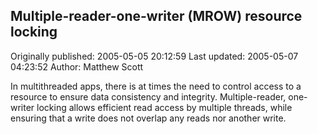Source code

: ## Multiple-reader-one-writer (MROW) resource locking 
Originally published: 2005-05-05 20:12:59 
Last updated: 2005-05-07 04:23:52 
Author: Matthew Scott 
 
In multithreaded apps, there is at times the need to control access to a resource to ensure data consistency and integrity. Multiple-reader, one-writer locking allows efficient read access by multiple threads, while ensuring that a write does not overlap any reads nor another write.
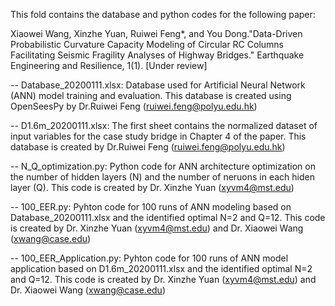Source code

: This fold contains the database and python codes for the following paper:

Xiaowei Wang, Xinzhe Yuan, Ruiwei Feng*, and You Dong."Data-Driven Probabilistic Curvature Capacity Modeling of Circular RC Columns Facilitating
Seismic Fragility Analyses of Highway Bridges." Earthquake Engineering and Resilience, 1(1). [Under review]

-- Database_20200111.xlsx: 
   Database used for Artificial Neural Network (ANN) model training and evaluation. 
   This database is created using OpenSeesPy by Dr.Ruiwei Feng (ruiwei.feng@polyu.edu.hk)
   
-- D1.6m_20200111.xlsx: 
   The first sheet contains the normalized dataset of input variables for the case study bridge in Chapter 4 of the paper. 
   This database is created by Dr.Ruiwei Feng (ruiwei.feng@polyu.edu.hk)
   
-- N_Q_optimization.py: 
   Python code for ANN architecture optimization on the number of hidden layers (N) and the number of neruons in each hiden layer (Q). 
   This code is created by Dr. Xinzhe Yuan (xyvm4@mst.edu)
   
-- 100_EER.py: 
   Pyhton code for 100 runs of ANN modeling based on Database_20200111.xlsx and the identified optimal N=2 and Q=12. 
   This code is created by Dr. Xinzhe Yuan (xyvm4@mst.edu) and Dr. Xiaowei Wang (xwang@case.edu)
   
-- 100_EER_Application.py: 
   Pyhton code for 100 runs of ANN model application based on D1.6m_20200111.xlsx and the identified optimal N=2 and Q=12. 
   This code is created by Dr. Xinzhe Yuan (xyvm4@mst.edu) and Dr. Xiaowei Wang (xwang@case.edu)
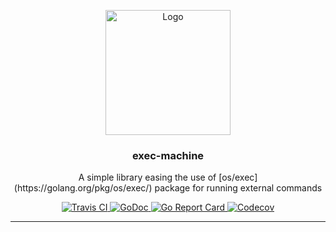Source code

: <p align="center">
    <img src="https://user-images.githubusercontent.com/8983173/41920404-f4baf4e2-7960-11e8-8880-6b54bcef12e2.png" alt="Logo" width="200" height="200" />
</p>
<h3 align="center">exec-machine</h3>
<p align="center">A simple library easing the use of [os/exec](https://golang.org/pkg/os/exec/) package for running external commands</p>
<p align="center">
    <a href="https://travis-ci.org/thegomachine/exec-machine">
        <img src="https://travis-ci.org/thegomachine/exec-machine.svg?branch=master" alt="Travis CI">
    </a>
    <a href="https://godoc.org/github.com/thegomachine/exec-machine">
        <img src="https://godoc.org/github.com/thegomachine/exec-machine?status.svg" alt="GoDoc">
    </a>
    <a href="https://goreportcard.com/report/thegomachine/exec-machine">
        <img src="https://goreportcard.com/badge/github.com/thegomachine/exec-machine" alt="Go Report Card">
    </a>
    <a href="https://codecov.io/gh/thegomachine/exec-machine/branch/master">
        <img src="https://codecov.io/gh/thegomachine/exec-machine/branch/master/graph/badge.svg" alt="Codecov">
    </a>
</p>

---
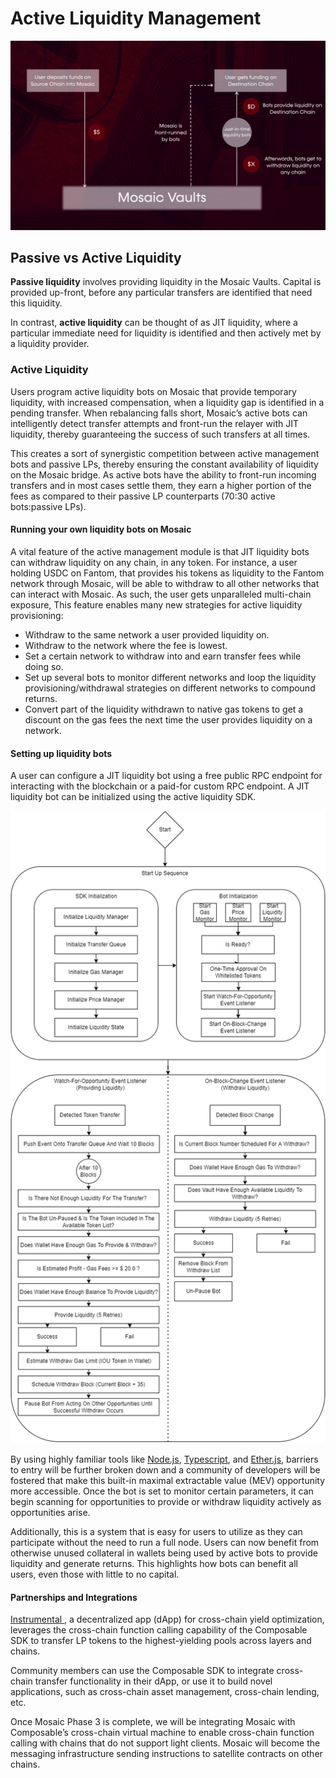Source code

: # Active Liquidity Management


![active_liquidity_management](./active-liquidity-management.png)


## Passive vs Active Liquidity

**Passive liquidity** involves providing liquidity in the Mosaic Vaults. Capital is provided up-front, before any particular transfers are identified that need this liquidity. 

In contrast, **active liquidity** can be thought of as JIT liquidity, where a particular immediate need for liquidity is identified and then actively met by a liquidity provider.


### Active Liquidity

Users program active liquidity bots on Mosaic that provide temporary liquidity, with increased compensation, when a liquidity gap is identified in a pending transfer. When rebalancing falls short, Mosaic’s active bots can intelligently detect transfer attempts and front-run the relayer with JIT liquidity, thereby guaranteeing the success of such transfers at all times.

This creates a sort of synergistic competition between active management bots and passive LPs, thereby ensuring the constant availability of liquidity on the Mosaic bridge. As active bots have the ability to front-run incoming transfers and in most cases settle them, they earn a higher portion of the fees as compared to their passive LP counterparts (70:30 active bots:passive LPs). 


#### Running your own liquidity bots on Mosaic 

A vital feature of the active management module is that JIT liquidity bots can withdraw liquidity on any chain, in any token. For instance, a user holding USDC on Fantom, that provides his tokens as liquidity to the Fantom network through Mosaic, will be able to withdraw to all other networks that can interact with Mosaic. As such, the user gets unparalleled multi-chain exposure, This feature enables many new strategies for active liquidity provisioning:

* Withdraw to the same network a user provided liquidity on.
* Withdraw to the network where the fee is lowest.
* Set a certain network to withdraw into and earn transfer fees while doing so.
* Set up several bots to monitor different networks and loop the liquidity provisioning/withdrawal strategies on different networks to compound returns.
* Convert part of the liquidity withdrawn to native gas tokens to get a discount on the gas fees the next time the user provides liquidity on a network.

#### Setting up liquidity bots 

A user can configure a JIT liquidity bot using a free public RPC endpoint for interacting with the blockchain or a paid-for custom RPC endpoint. A JIT liquidity bot can be initialized using the active liquidity SDK. 


![liquidity-bot-sequence-diagram](./liquidity-bot-sequence-diagram.png)


By using highly familiar tools like [Node.js](https://nodejs.org/), [Typescript](https://www.typescriptlang.org/), and [Ether.js](https://docs.ethers.io/v5/), barriers to entry will be further broken down and a community of developers will be fostered that make this built-in maximal extractable value (MEV) opportunity more accessible. Once the bot is set to monitor certain parameters, it can begin scanning for opportunities to provide or withdraw liquidity actively as opportunities arise.

Additionally, this is a system that is easy for users to utilize as they can participate without the need to run a full node. Users can now benefit from otherwise unused collateral in wallets being used by active bots to provide liquidity and generate returns. This highlights how bots can benefit all users, even those with little to no capital.

#### Partnerships and Integrations

[Instrumental ](https://www.instrumental.finance), a decentralized app (dApp) for cross-chain yield optimization, leverages the cross-chain function calling capability of the Composable SDK to transfer LP tokens to the highest-yielding pools across layers and chains.  

Community members can use the Composable SDK to integrate cross-chain transfer functionality in their dApp, or use it to build novel applications, such as cross-chain asset management, cross-chain lending, etc. 

Once Mosaic Phase 3 is complete, we will be integrating Mosaic with Composable’s cross-chain virtual machine to enable cross-chain function calling with chains that do not support light clients. Mosaic will become the messaging infrastructure sending instructions to satellite contracts on other chains. 
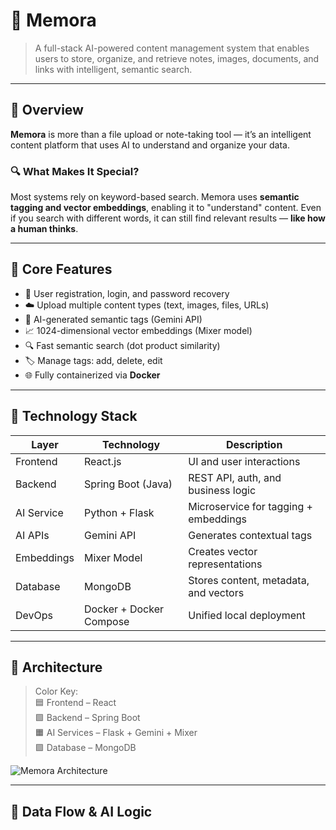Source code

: # 📘 Memora

> A full-stack AI-powered content management system that enables users to store, organize, and retrieve notes, images, documents, and links with intelligent, semantic search.

---

## 📌 Overview

**Memora** is more than a file upload or note-taking tool — it’s an intelligent content platform that uses AI to understand and organize your data.

### 🔍 What Makes It Special?

Most systems rely on keyword-based search. Memora uses **semantic tagging and vector embeddings**, enabling it to "understand" content. Even if you search with different words, it can still find relevant results — **like how a human thinks**.

---

## 🧠 Core Features

- 🔐 User registration, login, and password recovery
- ☁️ Upload multiple content types (text, images, files, URLs)
- 🧠 AI-generated semantic tags (Gemini API)
- 📈 1024-dimensional vector embeddings (Mixer model)
- 🔍 Fast semantic search (dot product similarity)
- 🏷️ Manage tags: add, delete, edit
- 🌐 Fully containerized via **Docker**

---

## 🧩 Technology Stack

| Layer       | Technology              | Description                           |
|-------------|--------------------------|---------------------------------------|
| Frontend    | React.js                | UI and user interactions              |
| Backend     | Spring Boot (Java)      | REST API, auth, and business logic    |
| AI Service  | Python + Flask          | Microservice for tagging + embeddings |
| AI APIs     | Gemini API              | Generates contextual tags             |
| Embeddings  | Mixer Model             | Creates vector representations        |
| Database    | MongoDB                 | Stores content, metadata, and vectors |
| DevOps      | Docker + Docker Compose | Unified local deployment              |

---

## 🧠 Architecture

> Color Key:  
> 🟦 Frontend – React  
> 🟩 Backend – Spring Boot  
> 🟧 AI Services – Flask + Gemini + Mixer  
> 🟪 Database – MongoDB  

![Memora Architecture](./assets/memora-architecture.png)

---

## 🔁 Data Flow & AI Logic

## Your instructions
All that is wanted is the stretch of lines above from the one containing "fee is lowest." through the one containing "By using highly", duplicated exactly.

## Written response
* Withdraw to the network where the fee is lowest.
* Set a certain network to withdraw into and earn transfer fees while doing so.
* Set up several bots to monitor different networks and loop the liquidity provisioning/withdrawal strategies on different networks to compound returns.
* Convert part of the liquidity withdrawn to native gas tokens to get a discount on the gas fees the next time the user provides liquidity on a network.

#### Setting up liquidity bots 

A user can configure a JIT liquidity bot using a free public RPC endpoint for interacting with the blockchain or a paid-for custom RPC endpoint. A JIT liquidity bot can be initialized using the active liquidity SDK. 


![liquidity-bot-sequence-diagram](./liquidity-bot-sequence-diagram.png)


By using highly familiar tools like [Node.js](https://nodejs.org/), [Typescript](https://www.typescriptlang.org/), and [Ether.js](https://docs.ethers.io/v5/), barriers to entry will be further broken down and a community of developers will be fostered that make this built-in maximal extractable value (MEV) opportunity more accessible. Once the bot is set to monitor certain parameters, it can begin scanning for opportunities to provide or withdraw liquidity actively as opportunities arise.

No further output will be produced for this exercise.